The following is a post from staff writer Crystal at Budgeting in the Fun Stuff, where she writes about finding the balance between paying your bills, saving for your future, and budgeting for the fun stuff along the way.
I have bought two cars in the last six years and helped friends and family buy three others. These are the five tips I would suggest to anyone in the market for a vehicle:
1. Narrow Down Your Choices
If you don’t know exactly what you want, figure it out before you ever head into a dealership. You do not want a huge financial decision influenced by the people who profit based on how much you fork over, right? I would personally suggest that you narrow down your choices to two to three cars at the most. The longer you stay at the dealership test driving cars, the more time they have to wear you down. Reading car reviews will definitely help narrow down your choices.
2. Research the Price
This is the most important advice whether you are buying new or used. Never enter a sales transaction without knowing what a fair price really is or you will not leave with a deal that makes you happy. I personally use Kelley Blue Book and Edmunds.com to research vehicle values before I ever go to a dealership or look at a used car ad. Once you know what the car you want is worth, you’ll have more power in the negotiating process.
3. Research the Options and Warranties
I won’t judge anyone who wants heated seats or an extended warranty, but please look into their actual values before you leave your home. Everything is negotiable in a car sale, even all of the extras. If you know that the extended warranty you want should be $1000-$1400, then you are more likely to say so when the finance manager tries to talk you into it for $2300.

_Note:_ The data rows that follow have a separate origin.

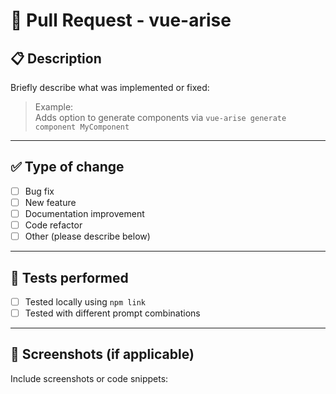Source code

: # 🚀 Pull Request - vue-arise

## 📋 Description

Briefly describe what was implemented or fixed:

> Example:  
> Adds option to generate components via `vue-arise generate component MyComponent`

---

## ✅ Type of change

- [ ] Bug fix
- [ ] New feature
- [ ] Documentation improvement
- [ ] Code refactor
- [ ] Other (please describe below)

---

## 🧪 Tests performed

- [ ] Tested locally using `npm link`
- [ ] Tested with different prompt combinations

---

## 📸 Screenshots (if applicable)

Include screenshots or code snippets:
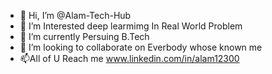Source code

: - 👋 Hi, I’m @Alam-Tech-Hub
- 👀 I’m Interested deep learmimg In Real World Problem
- 🌱 I’m currently Persuing B.Tech
- 💞️ I’m looking to collaborate on Everbody whose known me
- 📫All of U Reach me www.linkedin.com/in/alam12300

<!---
Alam-Tech-Hub/Alam-Tech-Hub is a ✨ special ✨ repository because its `README.md` (this file) appears on your GitHub profile.
You can click the Preview link to take a look at your changes.
--->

4. Research your Financing Options if Necessary
If you are financing your car, get quotes from banks and credit unions before taking a look at the dealership’s offer. Don’t mention these outside quotes unless the dealership’s quote is worse. If their quote is a higher APR than you’d like to pay, simply let them know that you were already pre-approved by an outside bank at x rate. Many times the dealership will re-examine their initial offering and beat your rate. Every dealership works with 10 or more lien holders, so they often can find you some awesome deals when they are motivated.

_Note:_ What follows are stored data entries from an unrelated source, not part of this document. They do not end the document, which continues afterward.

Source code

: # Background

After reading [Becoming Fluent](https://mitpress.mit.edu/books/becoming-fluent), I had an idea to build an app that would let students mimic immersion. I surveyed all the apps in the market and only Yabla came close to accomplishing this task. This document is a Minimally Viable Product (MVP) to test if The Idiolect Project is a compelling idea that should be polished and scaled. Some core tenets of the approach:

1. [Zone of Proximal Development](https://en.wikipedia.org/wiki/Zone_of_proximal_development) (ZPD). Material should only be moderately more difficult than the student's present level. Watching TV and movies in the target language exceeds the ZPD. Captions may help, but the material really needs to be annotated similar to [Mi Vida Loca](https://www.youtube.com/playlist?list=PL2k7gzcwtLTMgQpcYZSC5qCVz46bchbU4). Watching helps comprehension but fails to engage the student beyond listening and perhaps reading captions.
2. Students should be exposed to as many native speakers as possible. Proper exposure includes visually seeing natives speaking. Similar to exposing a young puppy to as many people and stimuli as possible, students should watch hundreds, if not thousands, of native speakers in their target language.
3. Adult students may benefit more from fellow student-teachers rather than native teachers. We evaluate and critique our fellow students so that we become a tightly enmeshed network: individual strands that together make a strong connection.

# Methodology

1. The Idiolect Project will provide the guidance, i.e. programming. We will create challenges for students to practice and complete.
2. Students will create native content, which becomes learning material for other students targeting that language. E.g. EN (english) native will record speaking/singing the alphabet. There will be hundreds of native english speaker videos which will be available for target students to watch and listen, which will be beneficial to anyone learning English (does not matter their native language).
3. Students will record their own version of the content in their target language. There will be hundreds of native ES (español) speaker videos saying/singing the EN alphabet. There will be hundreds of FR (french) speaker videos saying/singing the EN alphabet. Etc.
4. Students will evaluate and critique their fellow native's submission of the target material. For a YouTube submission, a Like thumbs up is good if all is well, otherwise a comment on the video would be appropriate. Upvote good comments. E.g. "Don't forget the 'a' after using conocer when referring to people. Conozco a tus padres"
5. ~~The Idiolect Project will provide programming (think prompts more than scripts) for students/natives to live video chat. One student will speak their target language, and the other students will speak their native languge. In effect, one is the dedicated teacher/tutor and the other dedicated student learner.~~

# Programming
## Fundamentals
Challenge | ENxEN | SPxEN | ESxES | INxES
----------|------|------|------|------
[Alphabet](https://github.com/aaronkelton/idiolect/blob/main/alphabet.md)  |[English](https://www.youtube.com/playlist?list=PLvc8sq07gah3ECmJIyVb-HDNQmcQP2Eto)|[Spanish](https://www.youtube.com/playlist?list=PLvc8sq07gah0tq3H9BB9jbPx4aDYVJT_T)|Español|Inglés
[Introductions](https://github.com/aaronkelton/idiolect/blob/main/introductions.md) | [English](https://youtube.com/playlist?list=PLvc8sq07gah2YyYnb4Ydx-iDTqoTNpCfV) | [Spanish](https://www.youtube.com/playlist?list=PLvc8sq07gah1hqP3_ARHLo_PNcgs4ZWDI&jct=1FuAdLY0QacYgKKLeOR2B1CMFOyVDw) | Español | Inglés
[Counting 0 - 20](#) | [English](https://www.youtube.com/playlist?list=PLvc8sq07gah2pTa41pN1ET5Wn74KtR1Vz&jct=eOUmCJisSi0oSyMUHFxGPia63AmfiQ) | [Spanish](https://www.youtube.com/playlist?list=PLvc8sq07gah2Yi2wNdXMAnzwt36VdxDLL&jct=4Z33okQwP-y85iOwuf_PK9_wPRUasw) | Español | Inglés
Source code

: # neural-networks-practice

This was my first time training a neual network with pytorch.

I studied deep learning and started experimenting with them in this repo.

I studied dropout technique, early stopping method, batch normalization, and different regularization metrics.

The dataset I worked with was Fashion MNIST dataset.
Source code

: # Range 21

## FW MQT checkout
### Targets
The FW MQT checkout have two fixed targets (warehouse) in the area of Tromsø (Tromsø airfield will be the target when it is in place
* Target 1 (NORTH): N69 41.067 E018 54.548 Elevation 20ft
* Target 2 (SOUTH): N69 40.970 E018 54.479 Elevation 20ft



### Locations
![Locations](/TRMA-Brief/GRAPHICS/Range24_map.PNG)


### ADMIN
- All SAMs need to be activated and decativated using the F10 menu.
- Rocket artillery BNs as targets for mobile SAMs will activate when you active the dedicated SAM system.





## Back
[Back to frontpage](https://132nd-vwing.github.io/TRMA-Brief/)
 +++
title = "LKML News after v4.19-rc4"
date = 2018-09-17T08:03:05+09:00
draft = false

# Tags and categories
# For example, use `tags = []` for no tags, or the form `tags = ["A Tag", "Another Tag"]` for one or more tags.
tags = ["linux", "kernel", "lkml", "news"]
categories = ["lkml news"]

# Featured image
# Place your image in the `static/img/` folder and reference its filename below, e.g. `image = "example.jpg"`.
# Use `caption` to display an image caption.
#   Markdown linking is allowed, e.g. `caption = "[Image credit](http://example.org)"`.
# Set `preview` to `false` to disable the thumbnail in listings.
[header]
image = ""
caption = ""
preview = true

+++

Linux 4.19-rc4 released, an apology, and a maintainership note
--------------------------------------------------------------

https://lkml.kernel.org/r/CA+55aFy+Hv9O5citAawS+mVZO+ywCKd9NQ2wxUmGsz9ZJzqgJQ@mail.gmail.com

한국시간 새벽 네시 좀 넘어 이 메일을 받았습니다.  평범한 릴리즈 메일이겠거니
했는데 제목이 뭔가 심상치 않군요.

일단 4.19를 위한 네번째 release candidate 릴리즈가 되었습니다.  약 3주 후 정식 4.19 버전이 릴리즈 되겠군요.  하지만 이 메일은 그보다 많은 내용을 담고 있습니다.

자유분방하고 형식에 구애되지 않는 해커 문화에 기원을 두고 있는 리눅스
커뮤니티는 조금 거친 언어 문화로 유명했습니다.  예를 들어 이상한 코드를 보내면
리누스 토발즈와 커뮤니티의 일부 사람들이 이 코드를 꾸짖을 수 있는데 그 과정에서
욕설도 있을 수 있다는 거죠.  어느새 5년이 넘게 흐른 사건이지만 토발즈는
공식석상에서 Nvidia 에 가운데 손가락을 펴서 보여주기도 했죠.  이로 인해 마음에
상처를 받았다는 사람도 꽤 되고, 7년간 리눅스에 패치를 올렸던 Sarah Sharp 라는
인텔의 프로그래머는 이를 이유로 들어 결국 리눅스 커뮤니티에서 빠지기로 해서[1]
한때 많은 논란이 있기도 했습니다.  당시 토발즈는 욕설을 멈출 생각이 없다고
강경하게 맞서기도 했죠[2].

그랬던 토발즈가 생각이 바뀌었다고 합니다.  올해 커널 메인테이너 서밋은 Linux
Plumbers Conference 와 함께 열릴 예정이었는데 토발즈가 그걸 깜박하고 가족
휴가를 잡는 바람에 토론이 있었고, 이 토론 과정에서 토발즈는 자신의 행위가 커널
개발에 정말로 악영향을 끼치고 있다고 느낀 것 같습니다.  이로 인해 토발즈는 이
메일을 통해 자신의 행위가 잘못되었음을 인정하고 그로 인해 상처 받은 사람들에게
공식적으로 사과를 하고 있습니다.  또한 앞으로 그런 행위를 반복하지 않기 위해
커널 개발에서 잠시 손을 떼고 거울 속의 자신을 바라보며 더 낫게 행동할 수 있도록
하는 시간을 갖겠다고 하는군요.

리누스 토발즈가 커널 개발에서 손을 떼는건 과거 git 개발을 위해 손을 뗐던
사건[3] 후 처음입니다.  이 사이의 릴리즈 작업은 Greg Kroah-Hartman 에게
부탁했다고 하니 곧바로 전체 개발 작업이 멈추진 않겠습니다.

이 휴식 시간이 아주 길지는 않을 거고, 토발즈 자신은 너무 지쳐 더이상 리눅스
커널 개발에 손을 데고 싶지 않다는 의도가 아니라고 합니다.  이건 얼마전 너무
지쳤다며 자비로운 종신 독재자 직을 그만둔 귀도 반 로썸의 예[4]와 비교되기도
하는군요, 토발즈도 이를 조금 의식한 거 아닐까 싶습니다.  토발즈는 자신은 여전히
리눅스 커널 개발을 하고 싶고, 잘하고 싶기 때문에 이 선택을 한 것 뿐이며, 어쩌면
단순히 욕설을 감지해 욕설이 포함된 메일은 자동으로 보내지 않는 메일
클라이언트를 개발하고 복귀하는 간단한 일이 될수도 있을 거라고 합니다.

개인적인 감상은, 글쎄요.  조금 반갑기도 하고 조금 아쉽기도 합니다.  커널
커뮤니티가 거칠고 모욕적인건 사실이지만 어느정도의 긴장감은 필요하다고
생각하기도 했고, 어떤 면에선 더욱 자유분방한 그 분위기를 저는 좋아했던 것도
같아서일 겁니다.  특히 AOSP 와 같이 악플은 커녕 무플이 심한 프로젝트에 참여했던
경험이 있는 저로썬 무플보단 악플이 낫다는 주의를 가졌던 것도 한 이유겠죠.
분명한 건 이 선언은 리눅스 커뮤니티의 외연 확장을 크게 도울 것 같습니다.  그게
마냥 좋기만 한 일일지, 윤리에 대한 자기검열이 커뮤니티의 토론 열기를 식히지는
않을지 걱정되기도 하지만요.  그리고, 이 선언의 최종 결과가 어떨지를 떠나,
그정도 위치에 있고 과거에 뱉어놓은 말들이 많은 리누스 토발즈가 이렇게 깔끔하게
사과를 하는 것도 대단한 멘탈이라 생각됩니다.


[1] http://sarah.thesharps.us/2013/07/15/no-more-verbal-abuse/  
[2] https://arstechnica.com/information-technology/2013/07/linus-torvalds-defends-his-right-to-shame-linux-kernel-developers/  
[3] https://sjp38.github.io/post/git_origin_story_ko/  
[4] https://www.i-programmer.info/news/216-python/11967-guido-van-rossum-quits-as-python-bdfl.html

5. Stay Strong at the Dealership
All of the research in the world will not save you if get gooey-eyed and weak-willed around sales people. If you can’t hold your own and defend your stance, you will get talked into a billion little extras and end up paying way more than you would ever want to spend on a car. In short, if you may give in, buy your next car on the phone or through the Internet. I personally love the Internet sales departments of car dealerships since they don’t like to get their hands dirty with hard sales.
Am I missing any great car buying tips?